Most people I know have very different ideas about birthdays than I do. Apparently, birthdays are occasions to be ignored, forgotten, unmentioned. You should hate your own birthday, refuse any question of celebrating it, and loath to accept any gifts. If someone insists on talking about it, offering you a gift, a card, or even a hug you may accept out of politeness but you must insist they shouldn’t have.

You must at the very least refrain from mentioning or otherwise informing or reminding anyone it is your birthday. You should not plan your own birthday celebration but wait for others to prove how much they care about you by making the plans for you. You should not buy yourself a gift. That only proves you are selfish, self-centered, and, obviously, friendless. Birthday celebration should not exceed one day and night of gift-giving and glee. Anything more than that is an annoyance and a burden.

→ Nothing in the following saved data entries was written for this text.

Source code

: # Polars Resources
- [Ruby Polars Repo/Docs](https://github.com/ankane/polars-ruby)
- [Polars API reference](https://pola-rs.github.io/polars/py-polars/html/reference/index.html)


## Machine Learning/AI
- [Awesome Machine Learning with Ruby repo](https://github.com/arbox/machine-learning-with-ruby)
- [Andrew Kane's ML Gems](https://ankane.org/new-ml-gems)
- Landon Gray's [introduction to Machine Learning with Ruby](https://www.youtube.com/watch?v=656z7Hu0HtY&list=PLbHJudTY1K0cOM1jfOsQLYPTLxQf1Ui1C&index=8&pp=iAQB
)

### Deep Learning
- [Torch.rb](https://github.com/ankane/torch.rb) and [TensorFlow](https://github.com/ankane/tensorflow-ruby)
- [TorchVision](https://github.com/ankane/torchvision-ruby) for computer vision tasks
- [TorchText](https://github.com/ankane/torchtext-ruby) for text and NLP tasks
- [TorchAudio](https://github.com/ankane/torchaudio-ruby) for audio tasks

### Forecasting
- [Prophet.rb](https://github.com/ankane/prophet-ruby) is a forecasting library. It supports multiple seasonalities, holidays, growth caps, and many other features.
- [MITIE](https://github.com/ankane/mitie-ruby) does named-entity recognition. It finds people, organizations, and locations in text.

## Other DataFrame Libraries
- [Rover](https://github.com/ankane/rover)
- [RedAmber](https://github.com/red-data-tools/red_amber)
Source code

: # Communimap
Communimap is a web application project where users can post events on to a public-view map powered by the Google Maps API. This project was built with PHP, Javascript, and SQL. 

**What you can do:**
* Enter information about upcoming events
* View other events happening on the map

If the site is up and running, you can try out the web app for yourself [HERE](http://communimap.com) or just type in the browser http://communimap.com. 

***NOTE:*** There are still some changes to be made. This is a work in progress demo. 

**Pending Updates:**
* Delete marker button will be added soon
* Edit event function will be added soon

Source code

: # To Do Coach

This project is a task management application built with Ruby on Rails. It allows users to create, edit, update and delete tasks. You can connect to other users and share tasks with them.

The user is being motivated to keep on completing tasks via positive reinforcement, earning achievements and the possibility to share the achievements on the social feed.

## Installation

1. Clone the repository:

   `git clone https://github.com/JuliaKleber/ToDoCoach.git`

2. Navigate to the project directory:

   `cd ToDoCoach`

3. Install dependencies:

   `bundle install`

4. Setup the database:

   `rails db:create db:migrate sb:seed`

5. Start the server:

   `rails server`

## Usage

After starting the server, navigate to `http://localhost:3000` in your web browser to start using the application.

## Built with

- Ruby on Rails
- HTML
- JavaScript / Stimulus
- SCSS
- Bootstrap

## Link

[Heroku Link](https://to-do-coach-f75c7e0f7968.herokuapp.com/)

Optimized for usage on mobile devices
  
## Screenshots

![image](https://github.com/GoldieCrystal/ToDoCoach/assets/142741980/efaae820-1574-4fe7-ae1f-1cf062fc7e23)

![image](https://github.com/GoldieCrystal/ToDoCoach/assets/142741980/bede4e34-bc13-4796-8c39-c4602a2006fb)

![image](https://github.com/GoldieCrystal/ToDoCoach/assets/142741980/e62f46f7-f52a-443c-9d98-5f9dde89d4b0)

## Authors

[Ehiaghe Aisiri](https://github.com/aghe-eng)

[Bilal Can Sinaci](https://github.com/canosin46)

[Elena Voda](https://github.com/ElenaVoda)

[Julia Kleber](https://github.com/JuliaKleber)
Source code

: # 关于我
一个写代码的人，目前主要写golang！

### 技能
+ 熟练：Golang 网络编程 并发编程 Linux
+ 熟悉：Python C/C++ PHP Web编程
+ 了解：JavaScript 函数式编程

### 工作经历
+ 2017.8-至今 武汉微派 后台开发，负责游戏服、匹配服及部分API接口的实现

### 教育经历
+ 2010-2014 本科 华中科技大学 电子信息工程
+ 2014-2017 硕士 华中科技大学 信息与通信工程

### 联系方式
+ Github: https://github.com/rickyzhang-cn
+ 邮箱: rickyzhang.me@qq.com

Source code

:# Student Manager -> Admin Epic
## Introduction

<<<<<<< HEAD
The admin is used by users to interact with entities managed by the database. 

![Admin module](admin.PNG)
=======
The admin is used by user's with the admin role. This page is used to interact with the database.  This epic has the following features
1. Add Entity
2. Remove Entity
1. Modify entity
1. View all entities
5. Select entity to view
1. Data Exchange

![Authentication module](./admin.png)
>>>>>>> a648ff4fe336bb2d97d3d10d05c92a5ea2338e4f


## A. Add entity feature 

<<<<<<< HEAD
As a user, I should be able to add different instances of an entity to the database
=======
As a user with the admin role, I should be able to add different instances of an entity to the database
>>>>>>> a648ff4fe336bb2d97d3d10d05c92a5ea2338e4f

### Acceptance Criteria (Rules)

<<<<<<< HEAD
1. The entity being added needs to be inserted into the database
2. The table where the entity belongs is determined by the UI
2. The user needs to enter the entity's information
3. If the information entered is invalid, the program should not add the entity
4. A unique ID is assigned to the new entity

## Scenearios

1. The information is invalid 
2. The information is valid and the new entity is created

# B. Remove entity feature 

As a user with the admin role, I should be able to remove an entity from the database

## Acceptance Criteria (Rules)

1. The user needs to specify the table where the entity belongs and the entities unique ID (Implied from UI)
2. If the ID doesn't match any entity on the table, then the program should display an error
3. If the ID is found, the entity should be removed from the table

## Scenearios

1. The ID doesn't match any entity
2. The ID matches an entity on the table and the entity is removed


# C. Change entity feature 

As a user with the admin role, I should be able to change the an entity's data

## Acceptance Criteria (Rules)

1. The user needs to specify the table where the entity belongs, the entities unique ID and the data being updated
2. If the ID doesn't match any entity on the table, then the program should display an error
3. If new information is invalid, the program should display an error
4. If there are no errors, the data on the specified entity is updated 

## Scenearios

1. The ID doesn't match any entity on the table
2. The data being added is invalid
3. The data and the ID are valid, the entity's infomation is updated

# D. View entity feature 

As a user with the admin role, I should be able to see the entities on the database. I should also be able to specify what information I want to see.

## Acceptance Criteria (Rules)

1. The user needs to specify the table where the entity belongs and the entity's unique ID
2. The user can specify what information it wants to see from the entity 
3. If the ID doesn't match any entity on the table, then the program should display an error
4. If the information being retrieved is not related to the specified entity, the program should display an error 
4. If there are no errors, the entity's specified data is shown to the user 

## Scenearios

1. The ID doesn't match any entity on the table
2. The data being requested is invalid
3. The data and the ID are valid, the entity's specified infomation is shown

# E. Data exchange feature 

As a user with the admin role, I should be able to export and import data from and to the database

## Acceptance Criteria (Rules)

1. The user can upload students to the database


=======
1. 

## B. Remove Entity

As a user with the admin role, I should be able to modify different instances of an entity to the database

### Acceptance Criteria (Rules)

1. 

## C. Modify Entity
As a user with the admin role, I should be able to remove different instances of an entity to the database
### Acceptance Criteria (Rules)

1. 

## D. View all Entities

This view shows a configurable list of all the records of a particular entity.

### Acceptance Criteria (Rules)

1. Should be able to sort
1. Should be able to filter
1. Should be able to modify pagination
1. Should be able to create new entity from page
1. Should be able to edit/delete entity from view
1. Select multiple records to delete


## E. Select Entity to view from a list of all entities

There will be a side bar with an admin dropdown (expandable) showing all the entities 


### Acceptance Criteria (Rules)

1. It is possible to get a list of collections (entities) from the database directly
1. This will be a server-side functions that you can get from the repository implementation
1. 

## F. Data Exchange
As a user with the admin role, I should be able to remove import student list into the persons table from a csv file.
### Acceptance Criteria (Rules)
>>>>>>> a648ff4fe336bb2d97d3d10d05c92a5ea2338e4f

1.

Of course, I do not follow or agree with any of this. I verbally and quite publically count down to my birthday. I make tons of plans for dinners, outings, visits, and events. I buy myself things and whole-heartedly accept any gifts others are willing to offer.

I treat every birthday as a holiday because to me that is exactly what it is and I invite anyone who wishes to come along to celebrate with me. I ask for no gifts or cash contributions, I only ask that you witness my life. Witness my growth and passing. Witness me moving from one age to another. That, after all, is the greatest gift any of us can ask for.

I make a whole month out of this day and I make sure not just that I enjoy it but all those who supported me in my journey around the sun and through the year feel celebrated too. I make sure that they know that I know that without them I certainly wouldn’t be here.

Each one of us is given one day to call our own. One day when we can treat ourselves and a day when those who care about us are welcome to treat us too. The reasons aren’t all to do with materialism or unbridled desire to be adored and adorned. It’s simply a chance to feel good about being alive for a change.

How many of you never wonder at the immense odds against you not just to have been born at all but to have lived through every year, every day up to now? Can you guess how many people weren’t and didn’t? Do you know not only the luck but the strength it takes to live and keep on living?

If you had not been conceived when you were and subsequently born on the very day down to the second that you were, this life you have might be different or might not be at all. This world, for you, might not exist and no matter how bad things get I have to believe that any life is better than no life. I have to believe each of us would really truly rather be here than not, would rather see another birthday than not. I believe it because I can see it.

I can see that though we may whine and moan and insist to the contrary that everything we do from the moment we wake up in the morning until we lay down to sleep, every breath, every lie told and love spoken, everything action and interest we take, everything we care about, dream about, own, give away, steal, everything we hate and everything we hope for, it is all nothing but proof that we are fighting to live.

And this is what I celebrate, and this is what I believe we all should celebrate, that fight. Every birthday is a win and every year we are given just one day not to fight but instead to congratulate ourselves, to take stock of the spoils, and to ready ourselves to fight once again. It’s a wondrous gift, this life, one denied to many others, and though it may not feel like it, we are wondrous creatures who do the work of living it. We deserve this day. We deserve this celebration and respite.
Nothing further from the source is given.